[Document images with source code]
------------------------

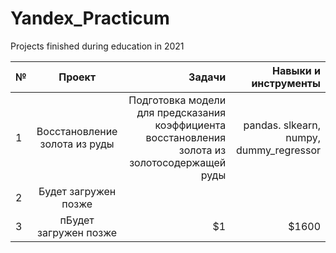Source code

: # Yandex_Practicum
Projects finished during education in 2021

| №   | Проект                | Задачи |  Навыки и инструменты |
| ------------- |:------------------:| ---:|  ----:|
| 1   | Восстановление золота из руды  |  Подготовка модели для предсказания коэффициента восстановления золота из золотосодержащей руды | pandas. slkearn, numpy, dummy_regressor |
| 2   | Будет загружен позже |    |  |
| 3   | пБудет загружен позже   |    $1 | $1600 |
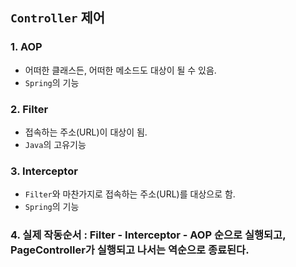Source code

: ## `Controller` 제어

### 1. AOP

- 어떠한 클래스든, 어떠한 메소드도 대상이 될 수 있음.
- `Spring`의 기능



### 2. Filter

- 접속하는 주소(URL)이 대상이 됨.
- `Java`의 고유기능



### 3. Interceptor

- `Filter`와 마찬가지로 접속하는 주소(URL)를 대상으로 함.
- `Spring`의 기능



### 4. 실제 작동순서 : Filter - Interceptor - AOP 순으로 실행되고, PageController가 실행되고 나서는 역순으로 종료된다.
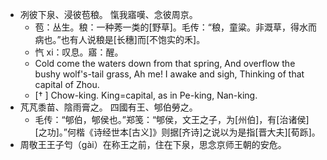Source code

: - 冽彼下泉、浸彼苞稂。
愾我寤嘆、念彼周京。
    - 苞：丛生。稂：一种莠一类的[野草]。毛传：“稂，童粱。非溉草，得水而病也。”也有人说稂是[长穗]而[不饱实的禾]。
    - 忾 xi：叹息。寤：醒。
    - Cold come the waters down from that spring,
And overflow the bushy wolf's-tail grass,
Ah me! I awake and sigh,
Thinking of that capital of Zhou.
    - [† ] Chow-king. King=capital, as in Pe-king, Nan-king.
- 芃芃黍苗、陰雨膏之。
四國有王、郇伯勞之。
    - 毛传：“郇伯，郇侯也。”郑笺：“郇侯，文王之子，为[州伯]，有[治诸侯][之功]。”何楷《诗经世本[古义]》则据[齐诗]之说以为是指[晋大夫][荀跞]。
- 周敬王王子匄（gài）在称王之前，住在下泉，思念京师王朝的安危。
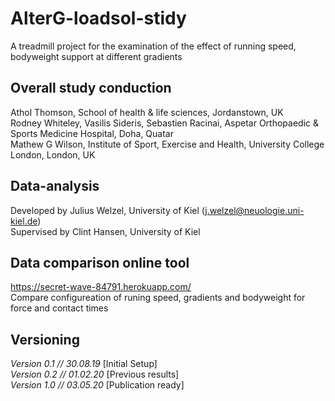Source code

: # AlterG-loadsol-stidy
A treadmill project for the examination of the effect of running speed, bodyweight support at different gradients

## Overall study conduction
Athol Thomson, School of health & life sciences, Jordanstown, UK <br>
Rodney Whiteley, Vasilis Sideris, Sebastien Racinai, Aspetar Orthopaedic & Sports Medicine Hospital, Doha, Quatar<br>
Mathew G Wilson, Institute of Sport, Exercise and Health, University College London, London, UK <br>

## Data-analysis
Developed by Julius Welzel, University of Kiel (j.welzel@neuologie.uni-kiel.de) <br>
Supervised by Clint Hansen, University of Kiel

## Data comparison online tool
https://secret-wave-84791.herokuapp.com/ <br>
Compare configureation of runing speed, gradients and bodyweight for force and contact times


## Versioning
<i>Version 0.1 // 30.08.19 </i> [Initial Setup] <br>
<i>Version 0.2 // 01.02.20 </i> [Previous results] <br>
<i>Version 1.0 // 03.05.20 </i> [Publication ready] <br>
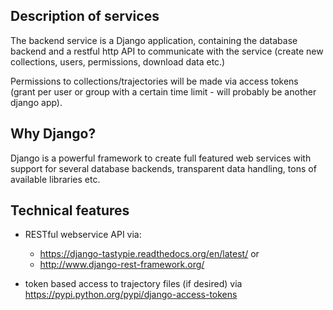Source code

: ## Description of services

The backend service is a Django application, containing the database backend and
a restful http API to communicate with the service (create new collections, users,
permissions, download data etc.)

Permissions to collections/trajectories will be made via access tokens (grant per
user or group with a certain time limit - will probably be another django app).

## Why Django?
Django is a powerful framework to create full featured web services with support
for several database backends, transparent data handling, tons of available libraries etc.



## Technical features
* RESTful webservice API via:
  * https://django-tastypie.readthedocs.org/en/latest/ or
  * http://www.django-rest-framework.org/

* token based access to trajectory files (if desired) via
  https://pypi.python.org/pypi/django-access-tokens


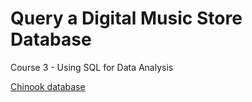 # Query a Digital Music Store Database

Course 3 - Using SQL for Data Analysis

[Chinook database](https://video.udacity-data.com/topher/2021/March/6053d783_chinook-db/chinook-db.zip)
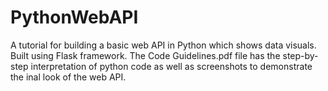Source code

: # PythonWebAPI
A tutorial for building a basic web API in Python which shows  data visuals. Built using Flask framework. 
The Code Guidelines.pdf file has the step-by-step interpretation of python code as well as screenshots to demonstrate the inal look of the web API.  
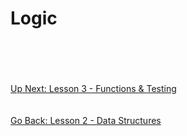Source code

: # Logic

\
\
\
\
[Up Next: Lesson 3 - Functions & Testing](../lesson03-functions-testing/README.md)
\
\
\
[Go Back: Lesson 2 - Data Structures](data-structures.md)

------------------------

# Exercise:
Give every line of the records above again, exactly, and omit the pictures.

# Output for this exercise:
Source code

: # Yandex_Practicum
Projects finished during education in 2021

| №   | Проект                | Задачи |  Навыки и инструменты |
| ------------- |:------------------:| ---:|  ----:|
| 1   | Восстановление золота из руды  |  Подготовка модели для предсказания коэффициента восстановления золота из золотосодержащей руды | pandas. slkearn, numpy, dummy_regressor |
| 2   | Будет загружен позже |    |  |
| 3   | пБудет загружен позже   |    $1 | $1600 |
Source code

: ## `Controller` 제어

### 1. AOP

- 어떠한 클래스든, 어떠한 메소드도 대상이 될 수 있음.
- `Spring`의 기능



### 2. Filter

- 접속하는 주소(URL)이 대상이 됨.
- `Java`의 고유기능



### 3. Interceptor

- `Filter`와 마찬가지로 접속하는 주소(URL)를 대상으로 함.
- `Spring`의 기능



### 4. 실제 작동순서 : Filter - Interceptor - AOP 순으로 실행되고, PageController가 실행되고 나서는 역순으로 종료된다.
Source code

: - 冽彼下泉、浸彼苞稂。
愾我寤嘆、念彼周京。
    - 苞：丛生。稂：一种莠一类的[野草]。毛传：“稂，童粱。非溉草，得水而病也。”也有人说稂是[长穗]而[不饱实的禾]。
    - 忾 xi：叹息。寤：醒。
    - Cold come the waters down from that spring,
And overflow the bushy wolf's-tail grass,
Ah me! I awake and sigh,
Thinking of that capital of Zhou.
    - [† ] Chow-king. King=capital, as in Pe-king, Nan-king.
- 芃芃黍苗、陰雨膏之。
四國有王、郇伯勞之。
    - 毛传：“郇伯，郇侯也。”郑笺：“郇侯，文王之子，为[州伯]，有[治诸侯][之功]。”何楷《诗经世本[古义]》则据[齐诗]之说以为是指[晋大夫][荀跞]。
- 周敬王王子匄（gài）在称王之前，住在下泉，思念京师王朝的安危。
Source code

: # AlterG-loadsol-stidy
A treadmill project for the examination of the effect of running speed, bodyweight support at different gradients

## Overall study conduction
Athol Thomson, School of health & life sciences, Jordanstown, UK <br>
Rodney Whiteley, Vasilis Sideris, Sebastien Racinai, Aspetar Orthopaedic & Sports Medicine Hospital, Doha, Quatar<br>
Mathew G Wilson, Institute of Sport, Exercise and Health, University College London, London, UK <br>

## Data-analysis
Developed by Julius Welzel, University of Kiel (j.welzel@neuologie.uni-kiel.de) <br>
Supervised by Clint Hansen, University of Kiel

## Data comparison online tool
https://secret-wave-84791.herokuapp.com/ <br>
Compare configureation of runing speed, gradients and bodyweight for force and contact times


## Versioning
<i>Version 0.1 // 30.08.19 </i> [Initial Setup] <br>
<i>Version 0.2 // 01.02.20 </i> [Previous results] <br>
<i>Version 1.0 // 03.05.20 </i> [Publication ready] <br>
Source code

: ## Description of services

The backend service is a Django application, containing the database backend and
a restful http API to communicate with the service (create new collections, users,
permissions, download data etc.)

Permissions to collections/trajectories will be made via access tokens (grant per
user or group with a certain time limit - will probably be another django app).

## Why Django?
Django is a powerful framework to create full featured web services with support
for several database backends, transparent data handling, tons of available libraries etc.



## Technical features
* RESTful webservice API via:
  * https://django-tastypie.readthedocs.org/en/latest/ or
  * http://www.django-rest-framework.org/

* token based access to trajectory files (if desired) via
  https://pypi.python.org/pypi/django-access-tokens


 # Query a Digital Music Store Database

Course 3 - Using SQL for Data Analysis

[Chinook database](https://video.udacity-data.com/topher/2021/March/6053d783_chinook-db/chinook-db.zip)
Source code

: # PythonWebAPI
A tutorial for building a basic web API in Python which shows  data visuals. Built using Flask framework. 
The Code Guidelines.pdf file has the step-by-step interpretation of python code as well as screenshots to demonstrate the inal look of the web API.  
Source code

: # Logic

\
\
\
\
[Up Next: Lesson 3 - Functions & Testing](../lesson03-functions-testing/README.md)
\
\
\
[Go Back: Lesson 2 - Data Structures](data-structures.md)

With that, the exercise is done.